たとえ学校の中でも現在ここには俺と水沢勇吾の二人だけ。
兄ちゃんとか兄貴とか、もっと家族らしい呼び方をすべきではないだろうか。
まあ、それはともかく。
たとえ閉め切られた部屋の中でも自分の足元さえ見えない水沢を歩かせるわけにはいかない。
俺が探すことになるのだろうが、でもその前に。
「勇吾ちゃんが俺にキスしてくれるか、『愛してる』と言ってくれるなら探してやらないこともない」
たまにはいいだろうと思い、脅迫めいた言葉を吐いてみた。
だが。
「気でも狂ったか」
俺のライバル兼親友兼想い人、水沢勇吾16歳。
必要とあらば大人びた敬語もカンペキに使いこなすが、口は悪い。
俺に向けて飛ばされる言葉のほとんどが身も蓋もない。
だが、そんなことにはもう慣れた。
「んじゃ、自分で頑張れ」
心にもない冷たい言葉をかけて返事を待つと、
「頼むから探してくれ」
水沢にしては丁寧な依頼があった。
どうやら眼鏡がない時は弱気になるらしい。
思わずほくそえむ。
「それじゃあ、『愛してる』が無理なら、他の言葉でもいいんだけど」
「たとえば?」
「『好きだ』とか」
「何をだ?」
「……俺」
不毛だ。

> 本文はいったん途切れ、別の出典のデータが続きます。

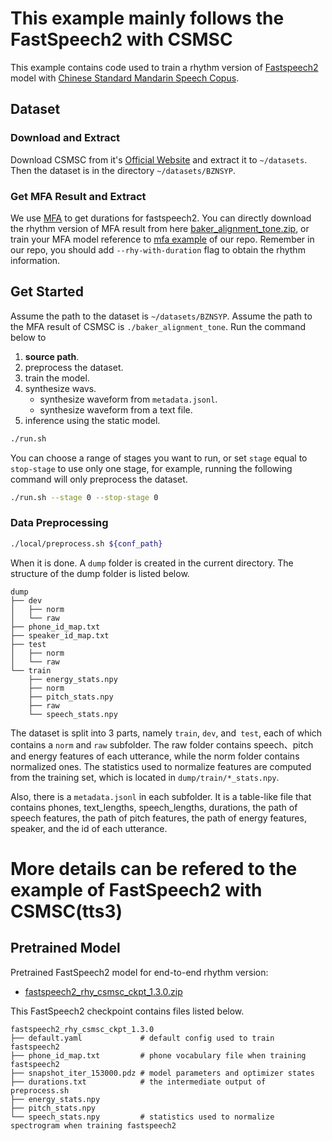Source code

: # This example mainly follows the FastSpeech2 with CSMSC
This example contains code used to train a rhythm version of [Fastspeech2](https://arxiv.org/abs/2006.04558) model with [Chinese Standard Mandarin Speech Copus](https://www.data-baker.com/open_source.html).

## Dataset
### Download and Extract
Download CSMSC from it's [Official Website](https://test.data-baker.com/data/index/TNtts/) and extract it to `~/datasets`. Then the dataset is in the directory `~/datasets/BZNSYP`.

### Get MFA Result and Extract
We use [MFA](https://github.com/MontrealCorpusTools/Montreal-Forced-Aligner) to get durations for fastspeech2.
You can directly download the rhythm version of MFA result from here [baker_alignment_tone.zip](https://paddlespeech.bj.bcebos.com/Rhy_e2e/baker_alignment_tone.zip), or train your MFA model reference to [mfa example](https://github.com/PaddlePaddle/PaddleSpeech/tree/develop/examples/other/mfa) of our repo.
Remember in our repo, you should add `--rhy-with-duration` flag to obtain the rhythm information.

## Get Started
Assume the path to the dataset is `~/datasets/BZNSYP`.
Assume the path to the MFA result of CSMSC is `./baker_alignment_tone`.
Run the command below to
1. **source path**.
2. preprocess the dataset.
3. train the model.
4. synthesize wavs.
    - synthesize waveform from `metadata.jsonl`.
    - synthesize waveform from a text file.
5. inference using the static model.
```bash
./run.sh
```
You can choose a range of stages you want to run, or set `stage` equal to `stop-stage` to use only one stage, for example, running the following command will only preprocess the dataset.
```bash
./run.sh --stage 0 --stop-stage 0
```
### Data Preprocessing
```bash
./local/preprocess.sh ${conf_path}
```
When it is done. A `dump` folder is created in the current directory. The structure of the dump folder is listed below.

```text
dump
├── dev
│   ├── norm
│   └── raw
├── phone_id_map.txt
├── speaker_id_map.txt
├── test
│   ├── norm
│   └── raw
└── train
    ├── energy_stats.npy
    ├── norm
    ├── pitch_stats.npy
    ├── raw
    └── speech_stats.npy
```
The dataset is split into 3 parts, namely `train`, `dev`, and` test`, each of which contains a `norm` and `raw` subfolder. The raw folder contains speech、pitch and energy features of each utterance, while the norm folder contains normalized ones. The statistics used to normalize features are computed from the training set, which is located in `dump/train/*_stats.npy`.

Also, there is a `metadata.jsonl` in each subfolder. It is a table-like file that contains phones, text_lengths, speech_lengths, durations, the path of speech features, the path of pitch features, the path of energy features, speaker, and the id of each utterance.

# More details can be refered to the example of FastSpeech2 with CSMSC(tts3)

## Pretrained Model
Pretrained FastSpeech2 model for end-to-end rhythm version:
- [fastspeech2_rhy_csmsc_ckpt_1.3.0.zip](https://paddlespeech.bj.bcebos.com/Parakeet/released_models/fastspeech2/fastspeech2_rhy_csmsc_ckpt_1.3.0.zip)

This FastSpeech2 checkpoint contains files listed below.
```text
fastspeech2_rhy_csmsc_ckpt_1.3.0
├── default.yaml             # default config used to train fastspeech2
├── phone_id_map.txt         # phone vocabulary file when training fastspeech2
├── snapshot_iter_153000.pdz # model parameters and optimizer states
├── durations.txt            # the intermediate output of preprocess.sh
├── energy_stats.npy
├── pitch_stats.npy
└── speech_stats.npy         # statistics used to normalize spectrogram when training fastspeech2
```

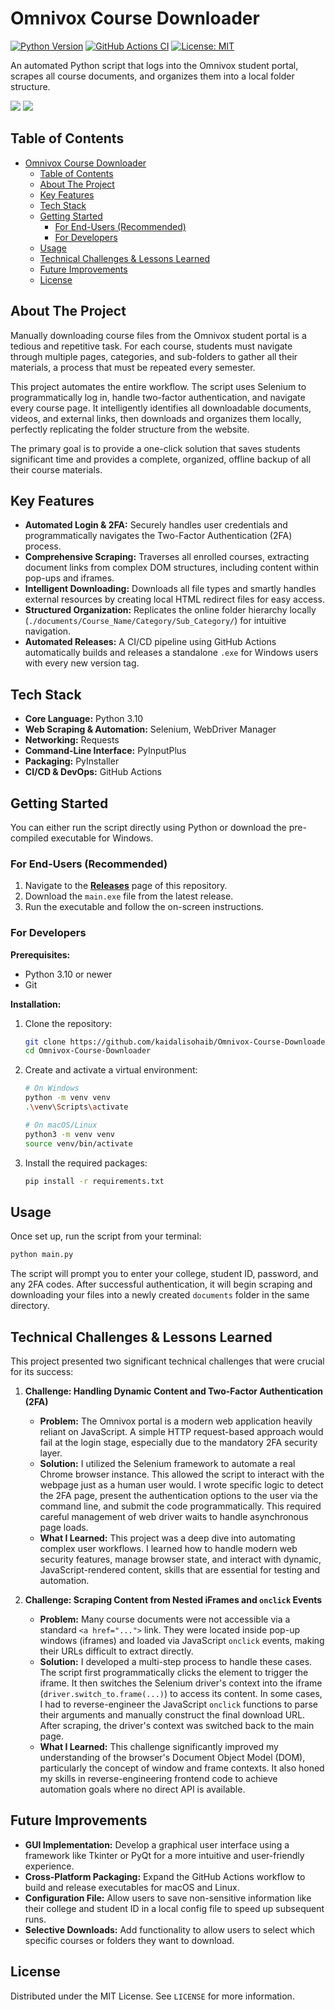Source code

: # Omnivox Course Downloader

[![Python Version](https://img.shields.io/badge/python-3.10-blue.svg)](https://www.python.org/downloads/)
[![GitHub Actions CI](https://github.com/kaidalisohaib/Omnivox-Course-Downloader/actions/workflows/create-executable.yml/badge.svg)](https://github.com/kaidalisohaib/Omnivox-Course-Downloader/actions)
[![License: MIT](https://img.shields.io/badge/License-MIT-yellow.svg)](https://opensource.org/licenses/MIT)

An automated Python script that logs into the Omnivox student portal, scrapes all course documents, and organizes them into a local folder structure.

![](./assets/start.png)
![](./assets/end.png)

## Table of Contents

- [Omnivox Course Downloader](#omnivox-course-downloader)
  - [Table of Contents](#table-of-contents)
  - [About The Project](#about-the-project)
  - [Key Features](#key-features)
  - [Tech Stack](#tech-stack)
  - [Getting Started](#getting-started)
    - [For End-Users (Recommended)](#for-end-users-recommended)
    - [For Developers](#for-developers)
  - [Usage](#usage)
  - [Technical Challenges \& Lessons Learned](#technical-challenges--lessons-learned)
  - [Future Improvements](#future-improvements)
  - [License](#license)

## About The Project

Manually downloading course files from the Omnivox student portal is a tedious and repetitive task. For each course, students must navigate through multiple pages, categories, and sub-folders to gather all their materials, a process that must be repeated every semester.

This project automates the entire workflow. The script uses Selenium to programmatically log in, handle two-factor authentication, and navigate every course page. It intelligently identifies all downloadable documents, videos, and external links, then downloads and organizes them locally, perfectly replicating the folder structure from the website.

The primary goal is to provide a one-click solution that saves students significant time and provides a complete, organized, offline backup of all their course materials.

## Key Features

-   **Automated Login & 2FA:** Securely handles user credentials and programmatically navigates the Two-Factor Authentication (2FA) process.
-   **Comprehensive Scraping:** Traverses all enrolled courses, extracting document links from complex DOM structures, including content within pop-ups and iframes.
-   **Intelligent Downloading:** Downloads all file types and smartly handles external resources by creating local HTML redirect files for easy access.
-   **Structured Organization:** Replicates the online folder hierarchy locally (`./documents/Course_Name/Category/Sub_Category/`) for intuitive navigation.
-   **Automated Releases:** A CI/CD pipeline using GitHub Actions automatically builds and releases a standalone `.exe` for Windows users with every new version tag.

## Tech Stack

-   **Core Language:** Python 3.10
-   **Web Scraping & Automation:** Selenium, WebDriver Manager
-   **Networking:** Requests
-   **Command-Line Interface:** PyInputPlus
-   **Packaging:** PyInstaller
-   **CI/CD & DevOps:** GitHub Actions

## Getting Started

You can either run the script directly using Python or download the pre-compiled executable for Windows.

### For End-Users (Recommended)

1.  Navigate to the [**Releases**](https://github.com/kaidalisohaib/Omnivox-Course-Downloader/releases) page of this repository.
2.  Download the `main.exe` file from the latest release.
3.  Run the executable and follow the on-screen instructions.

### For Developers

**Prerequisites:**

-   Python 3.10 or newer
-   Git

**Installation:**

1.  Clone the repository:
    ```sh
    git clone https://github.com/kaidalisohaib/Omnivox-Course-Downloader.git
    cd Omnivox-Course-Downloader
    ```
2.  Create and activate a virtual environment:
    ```sh
    # On Windows
    python -m venv venv
    .\venv\Scripts\activate

    # On macOS/Linux
    python3 -m venv venv
    source venv/bin/activate
    ```
3.  Install the required packages:
    ```sh
    pip install -r requirements.txt
    ```

## Usage

Once set up, run the script from your terminal:

```sh
python main.py
```

The script will prompt you to enter your college, student ID, password, and any 2FA codes. After successful authentication, it will begin scraping and downloading your files into a newly created `documents` folder in the same directory.

## Technical Challenges & Lessons Learned

This project presented two significant technical challenges that were crucial for its success:

1.  **Challenge: Handling Dynamic Content and Two-Factor Authentication (2FA)**
    -   **Problem:** The Omnivox portal is a modern web application heavily reliant on JavaScript. A simple HTTP request-based approach would fail at the login stage, especially due to the mandatory 2FA security layer.
    -   **Solution:** I utilized the Selenium framework to automate a real Chrome browser instance. This allowed the script to interact with the webpage just as a human user would. I wrote specific logic to detect the 2FA page, present the authentication options to the user via the command line, and submit the code programmatically. This required careful management of web driver waits to handle asynchronous page loads.
    -   **What I Learned:** This project was a deep dive into automating complex user workflows. I learned how to handle modern web security features, manage browser state, and interact with dynamic, JavaScript-rendered content, skills that are essential for testing and automation.

2.  **Challenge: Scraping Content from Nested iFrames and `onclick` Events**
    -   **Problem:** Many course documents were not accessible via a standard `<a href="...">` link. They were located inside pop-up windows (iframes) and loaded via JavaScript `onclick` events, making their URLs difficult to extract directly.
    -   **Solution:** I developed a multi-step process to handle these cases. The script first programmatically clicks the element to trigger the iframe. It then switches the Selenium driver's context into the iframe (`driver.switch_to.frame(...)`) to access its content. In some cases, I had to reverse-engineer the JavaScript `onclick` functions to parse their arguments and manually construct the final download URL. After scraping, the driver's context was switched back to the main page.
    -   **What I Learned:** This challenge significantly improved my understanding of the browser's Document Object Model (DOM), particularly the concept of window and frame contexts. It also honed my skills in reverse-engineering frontend code to achieve automation goals where no direct API is available.

## Future Improvements

-   **GUI Implementation:** Develop a graphical user interface using a framework like Tkinter or PyQt for a more intuitive and user-friendly experience.
-   **Cross-Platform Packaging:** Expand the GitHub Actions workflow to build and release executables for macOS and Linux.
-   **Configuration File:** Allow users to save non-sensitive information like their college and student ID in a local config file to speed up subsequent runs.
-   **Selective Downloads:** Add functionality to allow users to select which specific courses or folders they want to download.

## License

Distributed under the MIT License. See `LICENSE` for more information.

ああ、まったく不毛。
思わず溜め息をついたのだが。
それに対して水沢から思いがけない返事があった。
「嫌っているように見えるか?」
それも本当に解せないという顔で。
「……いや、そういうわけじゃないんだけどな」
空気を入れ替えるために開けた窓から爽やかな風が流れ込む。
水沢からそれ以上の言葉はなかったが、俺は上機嫌で探しものを手伝ってやった。
20分ほど後、眼鏡は椅子の背に掛けてあった上着の胸ポケットから見つかった。
あのエロオヤジのことだ。
この眼鏡でよからぬことをしたのではないかと匂いまで嗅いだが、別に怪しげな感じはしない。
むしろピカピカに磨かれており、そこはかとなく副理事長の使っているフレグランスの移り香が。
……それはそれで嫌なんだが。
「あのオヤジ、なんでおまえにばっかりそういうことするかな」
可愛く思っているのは間違いない。
エロジジイは美少年好みだという噂だし、水沢の容姿はかなり良い部類に入るのも事実だ。
「今日はたまたまだ。次兄に届けて欲しいものがあるから屋上で待っているように言われたが、うっかり寝てしまったんだ」
仮にもこの学校で2番目に偉い副理事長からの頼みごとをすっかり忘れて眠ってしまったのが気に入らなかったとか、そういうことではないだろう。
というか。
「水沢、何もされてないだろうな?」
「口を開けて寝ていたらしく、飴を入れられた」
「飴って? キャンディー?」
「それはどちらも同じものだろう」
「そうだけど……で、それ、どうしたよ?」
「腹の中だ」
普通に食ったってことか。
無用心にもほどがある。
「変なもん入ってなかっただろうな?」
「今のところ具合が悪いというようなことはない」
「どんなヤツだった?」
水沢が無言で指し示したテーブルには赤いキャンディーの入ったガラス瓶。
個包装には「佐藤錦」の文字。
「……いちいち含みを感じるな」
握られたメモの後ろ側に、やはり美麗な文字で「キャンディーは部屋にも置いてあるのでご自由に」と書いてあった。
「そういえば先週末、用があって山形に行くとか言ってたな」
いや、産地などどうでもいい。
ツッコミどころはそこじゃないのだ。
「水沢って童貞?」
「だったらなんだ?」
「……いや。深い意味は……」
あのエロ教師がさくらんぼ味のキャンディーを手に、水沢の寝顔を見てあれこれ妄想していたんじゃないかと思うと、ふつふつと何かが湧いてくる。
「志野」
「何?」
無言で渡されたのは瓶の中から取り出されたチェリー飴。
「勝手に食っていいのか?」
「そう書いてある」
「……ああ、そうだったな」
アイツのことだから、おそらく男子にしか食わせないつもりだろう。
エロジジイの策略にまんまと引っかかってる気がしなくもないが、山形産佐藤錦キャンディーに罪はない。むしろ大変良いものだ。
眼鏡を取り戻した水沢と二人、飴を頬張って部屋を出た。
もちろん「なかなか美味かった」などという感想をエロオヤジに伝える気はない。